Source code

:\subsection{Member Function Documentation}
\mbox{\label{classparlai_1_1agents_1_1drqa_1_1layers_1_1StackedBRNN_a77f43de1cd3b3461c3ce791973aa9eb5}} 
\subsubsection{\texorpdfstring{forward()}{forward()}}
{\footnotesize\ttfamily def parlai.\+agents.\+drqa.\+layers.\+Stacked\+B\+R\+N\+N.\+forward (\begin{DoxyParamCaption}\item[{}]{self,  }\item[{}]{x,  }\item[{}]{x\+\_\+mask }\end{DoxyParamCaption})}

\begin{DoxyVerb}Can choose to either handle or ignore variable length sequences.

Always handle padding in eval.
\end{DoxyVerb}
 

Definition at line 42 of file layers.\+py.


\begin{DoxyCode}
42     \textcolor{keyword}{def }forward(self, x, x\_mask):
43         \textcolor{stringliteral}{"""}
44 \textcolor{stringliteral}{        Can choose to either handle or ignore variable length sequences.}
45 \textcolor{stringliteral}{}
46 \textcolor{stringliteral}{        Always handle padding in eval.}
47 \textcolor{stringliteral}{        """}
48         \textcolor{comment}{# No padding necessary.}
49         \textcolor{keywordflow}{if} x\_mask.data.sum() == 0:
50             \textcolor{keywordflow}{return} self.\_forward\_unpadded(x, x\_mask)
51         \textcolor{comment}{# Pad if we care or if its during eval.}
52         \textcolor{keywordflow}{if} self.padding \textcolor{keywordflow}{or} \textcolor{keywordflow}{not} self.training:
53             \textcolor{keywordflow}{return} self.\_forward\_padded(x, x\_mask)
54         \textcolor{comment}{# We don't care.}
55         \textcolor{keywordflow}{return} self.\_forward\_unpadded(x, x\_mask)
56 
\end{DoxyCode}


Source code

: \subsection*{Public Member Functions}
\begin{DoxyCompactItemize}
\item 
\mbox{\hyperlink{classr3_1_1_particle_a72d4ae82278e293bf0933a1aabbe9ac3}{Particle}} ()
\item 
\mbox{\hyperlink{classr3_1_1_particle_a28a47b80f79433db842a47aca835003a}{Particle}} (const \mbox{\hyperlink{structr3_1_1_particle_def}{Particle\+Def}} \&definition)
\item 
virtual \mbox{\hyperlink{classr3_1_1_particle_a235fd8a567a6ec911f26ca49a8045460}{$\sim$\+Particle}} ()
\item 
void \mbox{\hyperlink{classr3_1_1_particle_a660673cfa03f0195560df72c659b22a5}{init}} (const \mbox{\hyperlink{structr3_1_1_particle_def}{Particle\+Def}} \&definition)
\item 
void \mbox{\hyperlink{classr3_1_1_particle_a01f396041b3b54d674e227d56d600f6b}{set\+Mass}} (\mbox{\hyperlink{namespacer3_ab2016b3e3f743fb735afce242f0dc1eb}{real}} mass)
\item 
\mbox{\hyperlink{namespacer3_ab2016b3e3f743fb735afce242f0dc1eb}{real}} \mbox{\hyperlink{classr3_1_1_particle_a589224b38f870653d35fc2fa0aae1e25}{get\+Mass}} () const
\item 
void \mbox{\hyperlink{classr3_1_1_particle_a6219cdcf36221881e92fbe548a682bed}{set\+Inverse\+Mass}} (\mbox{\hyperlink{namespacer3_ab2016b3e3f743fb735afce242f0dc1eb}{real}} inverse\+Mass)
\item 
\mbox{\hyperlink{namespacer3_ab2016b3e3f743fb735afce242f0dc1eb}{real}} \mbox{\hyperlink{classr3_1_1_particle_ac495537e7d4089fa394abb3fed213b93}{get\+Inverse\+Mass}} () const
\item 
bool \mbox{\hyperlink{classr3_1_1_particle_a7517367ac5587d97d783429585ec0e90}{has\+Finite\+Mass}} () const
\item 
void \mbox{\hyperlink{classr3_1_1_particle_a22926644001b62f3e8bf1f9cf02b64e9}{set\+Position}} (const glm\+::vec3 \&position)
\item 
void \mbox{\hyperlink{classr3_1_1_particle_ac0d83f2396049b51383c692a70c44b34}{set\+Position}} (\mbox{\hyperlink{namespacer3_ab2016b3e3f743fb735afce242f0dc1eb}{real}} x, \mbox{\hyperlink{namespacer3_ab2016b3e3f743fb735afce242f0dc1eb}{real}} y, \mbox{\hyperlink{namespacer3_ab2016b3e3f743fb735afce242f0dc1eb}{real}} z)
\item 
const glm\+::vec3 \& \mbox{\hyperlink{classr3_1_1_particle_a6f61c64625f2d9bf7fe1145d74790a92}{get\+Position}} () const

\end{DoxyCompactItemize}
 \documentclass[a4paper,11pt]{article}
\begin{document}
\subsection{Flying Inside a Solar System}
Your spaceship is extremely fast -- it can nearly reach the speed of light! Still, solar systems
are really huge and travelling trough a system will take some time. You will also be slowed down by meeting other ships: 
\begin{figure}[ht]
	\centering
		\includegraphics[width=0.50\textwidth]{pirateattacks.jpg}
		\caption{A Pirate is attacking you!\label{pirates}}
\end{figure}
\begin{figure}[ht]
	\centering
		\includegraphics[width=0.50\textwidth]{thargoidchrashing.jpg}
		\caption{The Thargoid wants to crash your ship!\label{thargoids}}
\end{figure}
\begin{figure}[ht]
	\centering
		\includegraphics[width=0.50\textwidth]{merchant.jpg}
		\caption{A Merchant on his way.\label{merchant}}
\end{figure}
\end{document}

-=-=-=-=-

*The task*:
Looking at the entries above, determine how many lines contain the word "width" and state only that number.

*Response area*:
3